The monument review is rooted in the belief of Trump and other critics that a law signed by President Theodore Roosevelt allowing presidents to declare monuments has been improperly used to protect wide expanses of lands instead of places with particular historical or archaeological value.

Conservation groups contend that the monument review puts in limbo protections on areas that are home to ancient cliff dwellings, towering Sequoias, deep canyons and ocean habitats where seals, whales and sea turtles roam.

In Blanding, with a population of 3,400 people, two large banners read, “#RescindBearsEars,” reflecting the popular sentiment among residents.

Those who want Zinke to leave Bears Ears alone to preserve lands considered sacred by tribes made their voices heard, too. Tara Benally, a member of Navajo Nation, was standing just outside the Blanding airport wearing a shirt commemorating the December declaration of Bears Ears National Monument.

“We want it left as is. We have history going through there,” said Benally, who lives in the nearby town of Bluff. “That was basically my mom’s playground as she was growing up.”

After his arrival Sunday in Salt Lake City, Zinke was met by about 500 protesters who chanted, “Save our monuments, stand with Bears Ears.”

He held a closed-door meeting with a coalition of tribal leaders who pushed for the monument then spoke of his admiration for Roosevelt,

Zinke, a Montana Republican, said “it is undisputed the monuments have been an effective tool to save, preserve our greatest cultural treasures.”

He insisted there is no predetermined outcome of his review, saying he may not recommend the monuments be made smaller or rescinded, and he might even recommend an addition.

Zinke has been tasked with making a recommendation on the Bears Ears monument by June 10, about 2½ months before a final report about all the monuments.

“I’m coming in this thing as a Montanan, a former congressman and now the secretary of the Interior without any predispositions of outcome,” Zinke said. “I want to make sure that the public has a voice, that the elected officials have a voice.”

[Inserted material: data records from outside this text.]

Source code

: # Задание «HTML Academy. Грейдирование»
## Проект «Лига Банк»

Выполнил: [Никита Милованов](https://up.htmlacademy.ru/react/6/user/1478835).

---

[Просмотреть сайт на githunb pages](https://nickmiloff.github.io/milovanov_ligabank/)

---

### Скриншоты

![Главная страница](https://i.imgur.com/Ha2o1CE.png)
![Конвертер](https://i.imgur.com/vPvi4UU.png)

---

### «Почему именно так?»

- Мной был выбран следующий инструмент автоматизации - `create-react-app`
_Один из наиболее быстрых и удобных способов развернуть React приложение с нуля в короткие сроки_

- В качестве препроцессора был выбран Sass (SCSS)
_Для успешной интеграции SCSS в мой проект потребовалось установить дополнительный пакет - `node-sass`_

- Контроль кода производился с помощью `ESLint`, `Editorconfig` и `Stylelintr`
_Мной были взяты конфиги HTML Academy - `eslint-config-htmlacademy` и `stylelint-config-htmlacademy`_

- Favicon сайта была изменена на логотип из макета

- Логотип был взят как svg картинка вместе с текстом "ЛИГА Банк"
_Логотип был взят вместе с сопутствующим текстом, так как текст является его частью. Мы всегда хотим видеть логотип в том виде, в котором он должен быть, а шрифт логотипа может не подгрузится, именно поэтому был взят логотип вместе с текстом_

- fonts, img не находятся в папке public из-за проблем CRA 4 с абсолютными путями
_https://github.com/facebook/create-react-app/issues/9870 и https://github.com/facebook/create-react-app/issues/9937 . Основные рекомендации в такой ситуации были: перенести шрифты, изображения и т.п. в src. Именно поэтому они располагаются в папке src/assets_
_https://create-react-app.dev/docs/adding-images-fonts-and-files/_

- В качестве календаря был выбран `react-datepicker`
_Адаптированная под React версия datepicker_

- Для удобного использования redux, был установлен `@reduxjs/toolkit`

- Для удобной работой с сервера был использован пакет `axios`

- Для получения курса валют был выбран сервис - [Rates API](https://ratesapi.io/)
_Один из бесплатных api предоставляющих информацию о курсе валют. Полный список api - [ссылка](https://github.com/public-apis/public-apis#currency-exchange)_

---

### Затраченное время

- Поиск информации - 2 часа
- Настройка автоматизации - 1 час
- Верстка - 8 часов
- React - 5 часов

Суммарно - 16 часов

The two monuments he’s reviewing in Utah are quite large. Created in 1996, Grand Staircase-Escalante is 1.9 million acres (7,700 square kilometers), about the size of Delaware. Bears Ears is a bit smaller at 1.3 million acres.

Environmental groups have vowed to file lawsuits if Trump attempts to rescind monuments — a move that would be unprecedented.

On Tuesday, Zinke plans to tour the Bears Ears area on horseback.

“I think, sometimes, the best way to see things is slow and easy with a horse,” Zinke said, referring to his commute ride through the streets of Washington, D.C., on his first day as Interior secretary.